FOXI1 – Autosomal Recessive Nonsyndromic Hearing Loss 4

Genetic studies in patients with DFNB4 (autosomal recessive nonsyndromic hearing loss 4) and enlarged vestibular aqueduct (EVA) have identified rare heterozygous FOXI1 variants in small cohorts but no definitive biallelic or familial segregation. A novel FOXI1 c.519C>A (p.His173Gln) was found in 1/46 EVA probands (PMID:27997596), and c.677C>T (p.Thr226Ile) in 1/29 DFNB4/Pendred probands (PMID:24860705).
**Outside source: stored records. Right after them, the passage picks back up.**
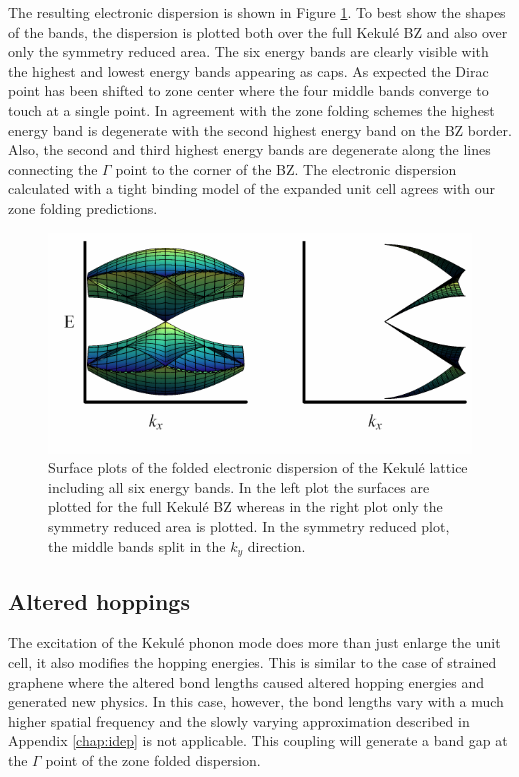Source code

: The resulting electronic dispersion is shown in Figure \ref{fig:kek:zfdisp}.
To best show the shapes of the bands, the dispersion is plotted both over the full Kekul\'e BZ and also over only the symmetry reduced area.
The six energy bands are clearly visible with the highest and lowest energy bands appearing as caps.
As expected the Dirac point has been shifted to zone center where the four middle bands converge to touch at a single point.
In agreement with the zone folding schemes the highest energy band is degenerate with the second highest energy band on the BZ border.
Also, the second and third highest energy bands are degenerate along the lines connecting the $\Gamma$ point to the corner of the BZ.
The electronic dispersion calculated with a tight binding model of the expanded unit cell agrees with our zone folding predictions.

\begin{figure}
	\begin{center}
	\includegraphics{Figs_Kekule/ZoneFolded.pdf}
	\end{center}
	\caption[Surface plots of the folded electronic dispersion of the Kekul\'e lattice]{\label{fig:kek:zfdisp}
		Surface plots of the folded electronic dispersion of the Kekul\'e lattice including all six energy bands.
		In the left plot the surfaces are plotted for the full Kekul\'e BZ whereas in the right plot only the symmetry reduced area is plotted.
		In the symmetry reduced plot, the middle bands split in the $k_y$ direction.
	}
\end{figure}

\subsection{Altered hoppings}
The excitation of the Kekul\'e phonon mode does more than just enlarge the unit cell, it also modifies the hopping energies.
This is similar to the case of strained graphene where the altered bond lengths caused altered hopping energies and generated new physics.
In this case, however, the bond lengths vary with a much higher spatial frequency and the slowly varying approximation described in Appendix \ref{chap:idep} is not applicable.
This coupling will generate a band gap at the $\Gamma$ point of the zone folded dispersion.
Large sequencing panels attribute most diagnoses to biallelic SLC26A4 or other loci, with FOXI1 variants accounting for <2% of cases and lacking evidence of recurrence or segregation.

Functional assays show that FOXI1 missense variants do not significantly impair transcriptional activation of SLC26A4 or its promoter in vitro (PMID:22285650), and comprehensive promoter screens reveal no pathogenic FOXI1 alleles in EVA or DFNB4 cohorts. No animal or rescue models support a haploinsufficiency or dominant-negative mechanism. These data together support a Limited gene–disease association for FOXI1 in DFNB4.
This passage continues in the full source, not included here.